De antichristo et eius praecursoribus disputatio apologetica gemina: qua refutatur praefatio monatoria, falso, ut creditur, adscripta magnae Britanniae RegiAntwerp, ex officina Plantiniana, 1611
FIRST EDITION. 8vo. [xxiv]. 297 [xxi]. Roman letter, with some Italic, small woodcut Jesuit emblem on title-page, Plantin’s ‘labore et constantia’ device on verso of last, historiated woodcut initials, ‘Bibliot. Bossianae Alexandrinae’ stamped on lower blank margin of t-p (c. 1700), early ms. Italian bibliographical note on fly, pretty uniform browning, (poor quality paper). A good copy in contemporary vellum over boards, title gilt on spine, all edges blue.

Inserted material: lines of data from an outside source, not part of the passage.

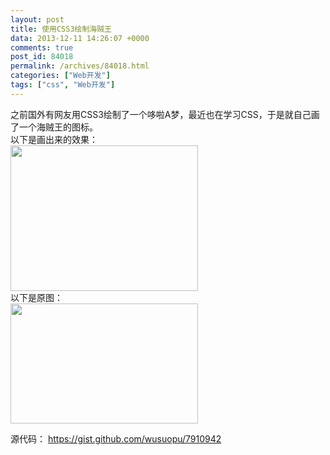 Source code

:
 ```yaml
---
layout: post
title: 使用CSS3绘制海贼王
data: 2013-12-11 14:26:07 +0000
comments: true
post_id: 84018
permalink: /archives/84018.html
categories: ["Web开发"]
tags: ["css", "Web开发"]
---
```


<p style="-qt-block-indent: 0; text-indent: 0px; margin: 0px;">之前国外有网友用CSS3绘制了一个哆啦A梦，最近也在学习CSS，于是就自己画了一个海贼王的图标。</p>
<p style="-qt-block-indent: 0; text-indent: 0px; margin: 0px;"></p>
<p style="-qt-block-indent: 0; text-indent: 0px; margin: 0px;">以下是画出来的效果：</p>
<p style="-qt-block-indent: 0; text-indent: 0px; margin: 0px;"></p>
<p style="-qt-block-indent: 0; text-indent: 0px; margin: 0px;"><a href="http://www.xefan.com/wp-content/uploads/2013/12/lufei.png"><img class="aligncenter size-medium wp-image-84019" title="lufei" src="http://www.xefan.com/wp-content/uploads/2013/12/lufei-300x233.png" alt="" width="300" height="233" /></a></p>
<p style="-qt-block-indent: 0; text-indent: 0px; margin: 0px;"></p>
<p style="-qt-block-indent: 0; text-indent: 0px; margin: 0px;"></p>
<p style="-qt-block-indent: 0; text-indent: 0px; margin: 0px;">以下是原图：</p>
<p style="-qt-paragraph-type: empty; -qt-block-indent: 0; text-indent: 0px; margin: 0px;"><a href="http://www.xefan.com/wp-content/uploads/2013/12/caimao.jpg"><img class="aligncenter size-medium wp-image-84021" title="caimao" src="http://www.xefan.com/wp-content/uploads/2013/12/caimao-300x192.jpg" alt="" width="300" height="192" /></a></p>

源代码： https://gist.github.com/wusuopu/7910942
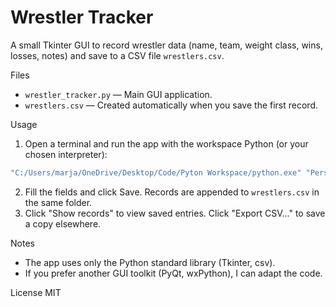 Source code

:Wrestler Tracker
=================

A small Tkinter GUI to record wrestler data (name, team, weight class, wins, losses, notes) and save to a CSV file `wrestlers.csv`.

Files
- `wrestler_tracker.py` — Main GUI application.
- `wrestlers.csv` — Created automatically when you save the first record.

Usage
1. Open a terminal and run the app with the workspace Python (or your chosen interpreter):

```powershell
"C:/Users/marja/OneDrive/Desktop/Code/Pyton Workspace/python.exe" "Personal Programs/wrestler-tracker/wrestler_tracker.py"
```

2. Fill the fields and click Save. Records are appended to `wrestlers.csv` in the same folder.
3. Click "Show records" to view saved entries. Click "Export CSV..." to save a copy elsewhere.

Notes
- The app uses only the Python standard library (Tkinter, csv).
- If you prefer another GUI toolkit (PyQt, wxPython), I can adapt the code.

License
MIT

First edition of this controversial work, a refutation of the preface to the Oath of Allegiance of James I of England, printed in 1609 under the title ‘Apologia pro iuramento fidelitatis’ in which it is claimed thath the Pope is the antichrist. After the gunpowder plot Parliament passed an act which could require any citizen to take an Oath of Allegiance, entailing a denial of the pope’s authority over the king. It was a thinly disguised attempt to divide Catholics in the matter of allegiance. It was known that there were differences of opinion on the subject of the pope’s deposing power, and the oath of allegiance was drafted to make capital out of them. The De antichristo simply refutes the accustomed charge of the Protestants that the Pope is the antichrist, by assigning this role to Calvinists and Lutherans. Lessio was a Flemish Jesuit who taught philosophy in the Jesuit college in Douai, one of the principal training grounds for priests for the English mission, hence his association with English Catholics. He wrote a few works relating to dogma, more concerning asceticism and controversialism, many translated into English and published at St. Omer, but is most famous for his ‘De Justitia et Jure’ of 1605.BM STC C17 Low Countries. p 338. Milward, Jacobean 449. Not in Allison and Rogers.